Exercise — Copy the entries exactly, leaving out nothing.

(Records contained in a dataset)

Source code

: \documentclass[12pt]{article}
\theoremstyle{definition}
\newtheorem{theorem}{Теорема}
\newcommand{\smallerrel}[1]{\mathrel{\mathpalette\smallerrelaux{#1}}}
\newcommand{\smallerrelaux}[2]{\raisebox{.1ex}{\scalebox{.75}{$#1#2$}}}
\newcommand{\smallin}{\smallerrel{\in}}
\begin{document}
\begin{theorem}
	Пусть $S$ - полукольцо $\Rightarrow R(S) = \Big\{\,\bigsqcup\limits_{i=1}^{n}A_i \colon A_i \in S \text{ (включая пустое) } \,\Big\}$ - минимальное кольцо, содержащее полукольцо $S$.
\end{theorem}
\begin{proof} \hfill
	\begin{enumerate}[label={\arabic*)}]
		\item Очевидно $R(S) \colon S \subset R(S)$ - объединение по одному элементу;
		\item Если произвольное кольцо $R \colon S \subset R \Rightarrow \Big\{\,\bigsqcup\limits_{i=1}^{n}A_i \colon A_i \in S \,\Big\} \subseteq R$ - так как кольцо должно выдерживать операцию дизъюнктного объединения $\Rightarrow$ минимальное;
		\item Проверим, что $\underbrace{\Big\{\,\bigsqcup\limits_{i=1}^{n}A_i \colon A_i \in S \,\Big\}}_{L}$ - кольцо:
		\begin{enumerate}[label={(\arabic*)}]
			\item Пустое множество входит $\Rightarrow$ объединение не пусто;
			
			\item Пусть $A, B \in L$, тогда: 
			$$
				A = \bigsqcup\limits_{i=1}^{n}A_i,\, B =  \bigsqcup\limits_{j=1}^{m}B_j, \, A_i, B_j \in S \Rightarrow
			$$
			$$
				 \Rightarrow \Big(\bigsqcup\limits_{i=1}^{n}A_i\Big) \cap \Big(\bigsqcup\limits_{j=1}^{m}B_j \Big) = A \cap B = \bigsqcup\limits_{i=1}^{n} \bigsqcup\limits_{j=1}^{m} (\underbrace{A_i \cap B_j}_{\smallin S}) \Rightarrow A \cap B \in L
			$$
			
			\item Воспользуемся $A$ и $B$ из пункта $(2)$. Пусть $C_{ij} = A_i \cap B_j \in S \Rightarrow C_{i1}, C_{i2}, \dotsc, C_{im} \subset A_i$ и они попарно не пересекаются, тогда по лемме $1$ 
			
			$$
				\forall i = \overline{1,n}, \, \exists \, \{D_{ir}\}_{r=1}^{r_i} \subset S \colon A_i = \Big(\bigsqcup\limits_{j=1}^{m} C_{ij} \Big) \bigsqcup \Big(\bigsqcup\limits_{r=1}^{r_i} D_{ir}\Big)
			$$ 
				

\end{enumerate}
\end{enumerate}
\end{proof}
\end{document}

The answer —
Source code

: \documentclass[12pt]{article}
\theoremstyle{definition}
\newtheorem{theorem}{Теорема}
\newcommand{\smallerrel}[1]{\mathrel{\mathpalette\smallerrelaux{#1}}}
\newcommand{\smallerrelaux}[2]{\raisebox{.1ex}{\scalebox{.75}{$#1#2$}}}
\newcommand{\smallin}{\smallerrel{\in}}
\begin{document}
\begin{theorem}
	Пусть $S$ - полукольцо $\Rightarrow R(S) = \Big\{\,\bigsqcup\limits_{i=1}^{n}A_i \colon A_i \in S \text{ (включая пустое) } \,\Big\}$ - минимальное кольцо, содержащее полукольцо $S$.
\end{theorem}
\begin{proof} \hfill
	\begin{enumerate}[label={\arabic*)}]
		\item Очевидно $R(S) \colon S \subset R(S)$ - объединение по одному элементу;
		\item Если произвольное кольцо $R \colon S \subset R \Rightarrow \Big\{\,\bigsqcup\limits_{i=1}^{n}A_i \colon A_i \in S \,\Big\} \subseteq R$ - так как кольцо должно выдерживать операцию дизъюнктного объединения $\Rightarrow$ минимальное;
		\item Проверим, что $\underbrace{\Big\{\,\bigsqcup\limits_{i=1}^{n}A_i \colon A_i \in S \,\Big\}}_{L}$ - кольцо:
		\begin{enumerate}[label={(\arabic*)}]
			\item Пустое множество входит $\Rightarrow$ объединение не пусто;
			
			\item Пусть $A, B \in L$, тогда: 
			$$
				A = \bigsqcup\limits_{i=1}^{n}A_i,\, B =  \bigsqcup\limits_{j=1}^{m}B_j, \, A_i, B_j \in S \Rightarrow
			$$
			$$
				 \Rightarrow \Big(\bigsqcup\limits_{i=1}^{n}A_i\Big) \cap \Big(\bigsqcup\limits_{j=1}^{m}B_j \Big) = A \cap B = \bigsqcup\limits_{i=1}^{n} \bigsqcup\limits_{j=1}^{m} (\underbrace{A_i \cap B_j}_{\smallin S}) \Rightarrow A \cap B \in L
			$$
			
			\item Воспользуемся $A$ и $B$ из пункта $(2)$. Пусть $C_{ij} = A_i \cap B_j \in S \Rightarrow C_{i1}, C_{i2}, \dotsc, C_{im} \subset A_i$ и они попарно не пересекаются, тогда по лемме $1$ 
			
			$$
				\forall i = \overline{1,n}, \, \exists \, \{D_{ir}\}_{r=1}^{r_i} \subset S \colon A_i = \Big(\bigsqcup\limits_{j=1}^{m} C_{ij} \Big) \bigsqcup \Big(\bigsqcup\limits_{r=1}^{r_i} D_{ir}\Big)
			$$ 
				

\end{enumerate}
\end{enumerate}
\end{proof}
\end{document}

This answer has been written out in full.